• **REQUIRED WORK**: Up to and including the line containing "## Tutorials", please reproduce the lines of the listing below, starting from the top.

• **SUPPLIED RECORDS**:

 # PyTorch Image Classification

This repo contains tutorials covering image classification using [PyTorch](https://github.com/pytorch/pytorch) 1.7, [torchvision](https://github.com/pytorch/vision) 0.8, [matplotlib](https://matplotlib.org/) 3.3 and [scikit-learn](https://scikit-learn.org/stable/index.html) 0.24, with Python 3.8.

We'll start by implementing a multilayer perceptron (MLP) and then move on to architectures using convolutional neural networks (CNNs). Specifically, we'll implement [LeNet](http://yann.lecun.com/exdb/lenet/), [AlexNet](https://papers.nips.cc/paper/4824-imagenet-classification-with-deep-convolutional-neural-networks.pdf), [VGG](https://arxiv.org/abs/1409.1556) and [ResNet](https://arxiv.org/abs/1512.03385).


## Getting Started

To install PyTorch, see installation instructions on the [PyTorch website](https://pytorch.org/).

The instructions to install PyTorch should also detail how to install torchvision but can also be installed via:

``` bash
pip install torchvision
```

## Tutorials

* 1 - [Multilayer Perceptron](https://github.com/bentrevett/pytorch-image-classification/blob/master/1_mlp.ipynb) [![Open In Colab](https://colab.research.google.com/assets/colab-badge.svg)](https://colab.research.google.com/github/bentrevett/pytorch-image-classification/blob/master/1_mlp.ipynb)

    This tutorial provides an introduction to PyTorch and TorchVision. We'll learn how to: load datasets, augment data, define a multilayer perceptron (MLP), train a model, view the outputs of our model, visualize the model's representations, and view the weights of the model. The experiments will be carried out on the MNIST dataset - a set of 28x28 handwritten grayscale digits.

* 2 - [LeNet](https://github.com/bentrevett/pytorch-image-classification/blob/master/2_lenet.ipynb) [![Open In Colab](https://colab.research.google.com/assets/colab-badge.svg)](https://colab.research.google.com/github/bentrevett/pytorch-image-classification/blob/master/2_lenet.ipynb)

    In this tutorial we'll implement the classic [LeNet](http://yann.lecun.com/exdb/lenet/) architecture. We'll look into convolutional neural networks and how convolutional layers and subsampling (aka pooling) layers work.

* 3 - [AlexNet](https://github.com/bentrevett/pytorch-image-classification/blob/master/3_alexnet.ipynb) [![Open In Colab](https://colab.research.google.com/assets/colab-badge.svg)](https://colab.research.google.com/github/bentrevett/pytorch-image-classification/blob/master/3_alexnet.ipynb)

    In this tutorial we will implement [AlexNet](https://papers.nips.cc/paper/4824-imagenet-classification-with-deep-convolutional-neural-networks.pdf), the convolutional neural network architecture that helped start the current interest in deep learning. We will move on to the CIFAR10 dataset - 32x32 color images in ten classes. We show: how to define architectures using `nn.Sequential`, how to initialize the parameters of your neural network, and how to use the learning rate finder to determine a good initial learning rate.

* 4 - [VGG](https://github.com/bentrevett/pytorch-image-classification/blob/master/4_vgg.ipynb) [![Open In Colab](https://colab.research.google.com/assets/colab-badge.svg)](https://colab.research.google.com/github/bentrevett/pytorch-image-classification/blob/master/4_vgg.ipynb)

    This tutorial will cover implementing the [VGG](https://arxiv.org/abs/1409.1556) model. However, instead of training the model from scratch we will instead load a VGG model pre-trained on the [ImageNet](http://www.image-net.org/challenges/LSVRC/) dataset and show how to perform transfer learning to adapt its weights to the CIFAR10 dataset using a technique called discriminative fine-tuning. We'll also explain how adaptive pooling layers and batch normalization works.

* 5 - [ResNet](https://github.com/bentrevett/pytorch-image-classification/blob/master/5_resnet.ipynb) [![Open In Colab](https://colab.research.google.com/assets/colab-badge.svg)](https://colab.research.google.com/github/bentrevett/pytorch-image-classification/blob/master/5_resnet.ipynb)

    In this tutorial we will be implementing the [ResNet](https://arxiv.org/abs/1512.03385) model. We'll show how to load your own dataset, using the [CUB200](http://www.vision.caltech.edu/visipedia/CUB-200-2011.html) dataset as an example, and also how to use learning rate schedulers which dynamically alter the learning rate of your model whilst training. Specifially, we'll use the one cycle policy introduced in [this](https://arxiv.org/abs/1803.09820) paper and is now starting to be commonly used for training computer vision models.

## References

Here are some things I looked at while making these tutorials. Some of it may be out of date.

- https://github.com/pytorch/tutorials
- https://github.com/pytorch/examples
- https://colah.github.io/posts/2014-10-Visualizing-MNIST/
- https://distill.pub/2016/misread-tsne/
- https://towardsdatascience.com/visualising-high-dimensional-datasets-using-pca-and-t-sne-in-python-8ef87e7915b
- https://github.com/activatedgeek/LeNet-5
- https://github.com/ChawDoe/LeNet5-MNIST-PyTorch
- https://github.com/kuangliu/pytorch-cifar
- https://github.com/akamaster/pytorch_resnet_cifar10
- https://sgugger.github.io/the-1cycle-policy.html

• **ANSWER SPACE**:
 # PyTorch Image Classification

This repo contains tutorials covering image classification using [PyTorch](https://github.com/pytorch/pytorch) 1.7, [torchvision](https://github.com/pytorch/vision) 0.8, [matplotlib](https://matplotlib.org/) 3.3 and [scikit-learn](https://scikit-learn.org/stable/index.html) 0.24, with Python 3.8.

We'll start by implementing a multilayer perceptron (MLP) and then move on to architectures using convolutional neural networks (CNNs). Specifically, we'll implement [LeNet](http://yann.lecun.com/exdb/lenet/), [AlexNet](https://papers.nips.cc/paper/4824-imagenet-classification-with-deep-convolutional-neural-networks.pdf), [VGG](https://arxiv.org/abs/1409.1556) and [ResNet](https://arxiv.org/abs/1512.03385).


## Getting Started

To install PyTorch, see installation instructions on the [PyTorch website](https://pytorch.org/).

The instructions to install PyTorch should also detail how to install torchvision but can also be installed via:

``` bash
pip install torchvision
```

## Tutorials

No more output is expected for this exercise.